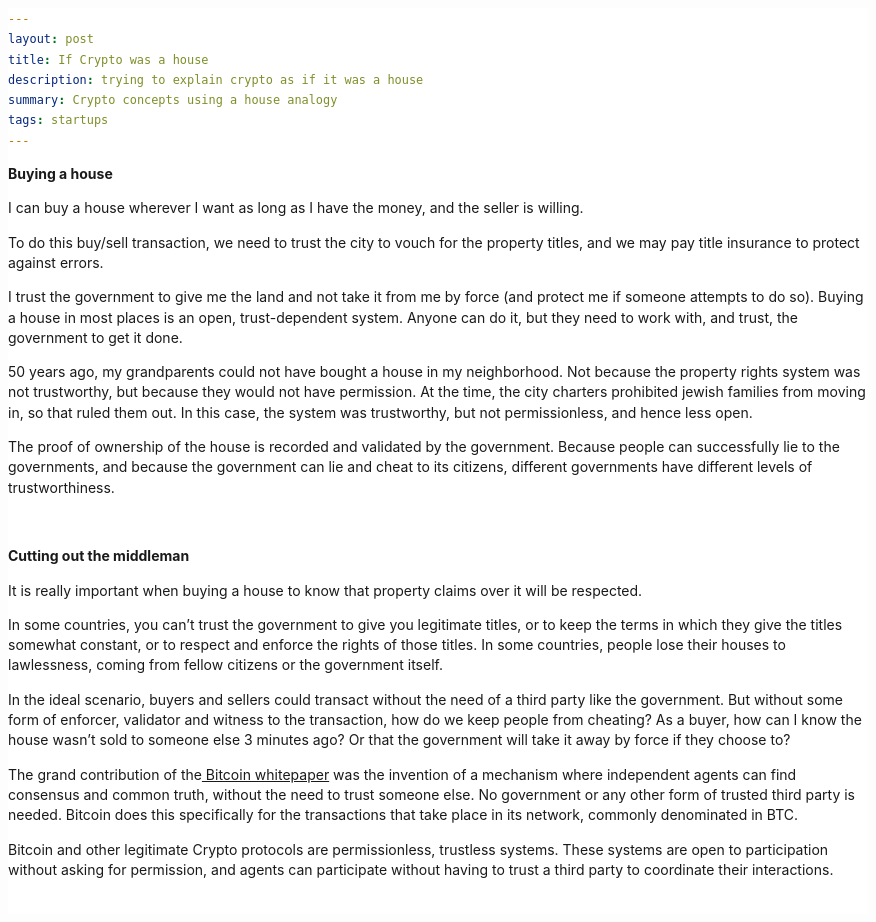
 ```yaml
---
layout: post
title: If Crypto was a house
description: trying to explain crypto as if it was a house
summary: Crypto concepts using a house analogy
tags: startups
---
```




**Buying a house**

I can buy a house wherever I want as long as I have the money, and the seller is willing. 

To do this buy/sell transaction, we need to trust the city to vouch for the property titles, and we may pay title insurance to protect against errors.

 I trust the government to give me the land and not take it from me by force (and protect me if someone attempts to do so). Buying a house in most places is an open, trust-dependent system. Anyone can do it, but they need to work with, and trust, the government to get it done. 

50 years ago, my grandparents could not have bought a house in my neighborhood. Not because the property rights system was not trustworthy, but because they would not have permission. At the time, the city charters prohibited jewish families from moving in, so that ruled them out. In this case, the system was trustworthy, but not permissionless, and hence less open. 

The proof of ownership of the  house is recorded and validated  by the government. Because people can successfully lie to the governments, and because the government can lie and cheat to its citizens, different governments have different levels of trustworthiness.

&nbsp;  

**Cutting out the middleman** 

It is really important when buying a house to know that property claims over it will be respected. 

 In some countries, you can’t trust the government to give you legitimate titles, or to keep the terms in which they give the titles somewhat constant, or to respect and enforce the rights of those titles. In some countries, people lose their houses to lawlessness, coming from fellow citizens or the government itself.

In the ideal scenario, buyers and sellers could transact without the need of a third party like the government. But without some form of enforcer, validator and witness to the transaction, how do we keep people from cheating? As a buyer, how can I know the house wasn’t sold to someone else 3 minutes ago? Or that the government will take it away by force if they choose to?

The grand contribution of the[ Bitcoin whitepaper](https://bitcoin.org/bitcoin.pdf) was the invention of a mechanism where independent agents can find consensus and common truth, without the need to trust someone else. No government or any other form of trusted third party is needed. Bitcoin does this specifically for the transactions that take place in its network, commonly denominated in BTC.

Bitcoin and other legitimate Crypto protocols are permissionless, trustless systems. These systems are open to participation without asking for permission, and agents can participate without having to trust a third party to coordinate their interactions.

&nbsp;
..........
▸ Your objective
All of the records should be output exactly as they stand, with pictures omitted.

▸ Task output
 ```yaml
---
layout: post
title: If Crypto was a house
description: trying to explain crypto as if it was a house
summary: Crypto concepts using a house analogy
tags: startups
---
```




**Buying a house**

I can buy a house wherever I want as long as I have the money, and the seller is willing. 

To do this buy/sell transaction, we need to trust the city to vouch for the property titles, and we may pay title insurance to protect against errors.

 I trust the government to give me the land and not take it from me by force (and protect me if someone attempts to do so). Buying a house in most places is an open, trust-dependent system. Anyone can do it, but they need to work with, and trust, the government to get it done. 

50 years ago, my grandparents could not have bought a house in my neighborhood. Not because the property rights system was not trustworthy, but because they would not have permission. At the time, the city charters prohibited jewish families from moving in, so that ruled them out. In this case, the system was trustworthy, but not permissionless, and hence less open. 

The proof of ownership of the  house is recorded and validated  by the government. Because people can successfully lie to the governments, and because the government can lie and cheat to its citizens, different governments have different levels of trustworthiness.

&nbsp;  

**Cutting out the middleman** 

It is really important when buying a house to know that property claims over it will be respected. 

 In some countries, you can’t trust the government to give you legitimate titles, or to keep the terms in which they give the titles somewhat constant, or to respect and enforce the rights of those titles. In some countries, people lose their houses to lawlessness, coming from fellow citizens or the government itself.

In the ideal scenario, buyers and sellers could transact without the need of a third party like the government. But without some form of enforcer, validator and witness to the transaction, how do we keep people from cheating? As a buyer, how can I know the house wasn’t sold to someone else 3 minutes ago? Or that the government will take it away by force if they choose to?

The grand contribution of the[ Bitcoin whitepaper](https://bitcoin.org/bitcoin.pdf) was the invention of a mechanism where independent agents can find consensus and common truth, without the need to trust someone else. No government or any other form of trusted third party is needed. Bitcoin does this specifically for the transactions that take place in its network, commonly denominated in BTC.

Bitcoin and other legitimate Crypto protocols are permissionless, trustless systems. These systems are open to participation without asking for permission, and agents can participate without having to trust a third party to coordinate their interactions.

&nbsp;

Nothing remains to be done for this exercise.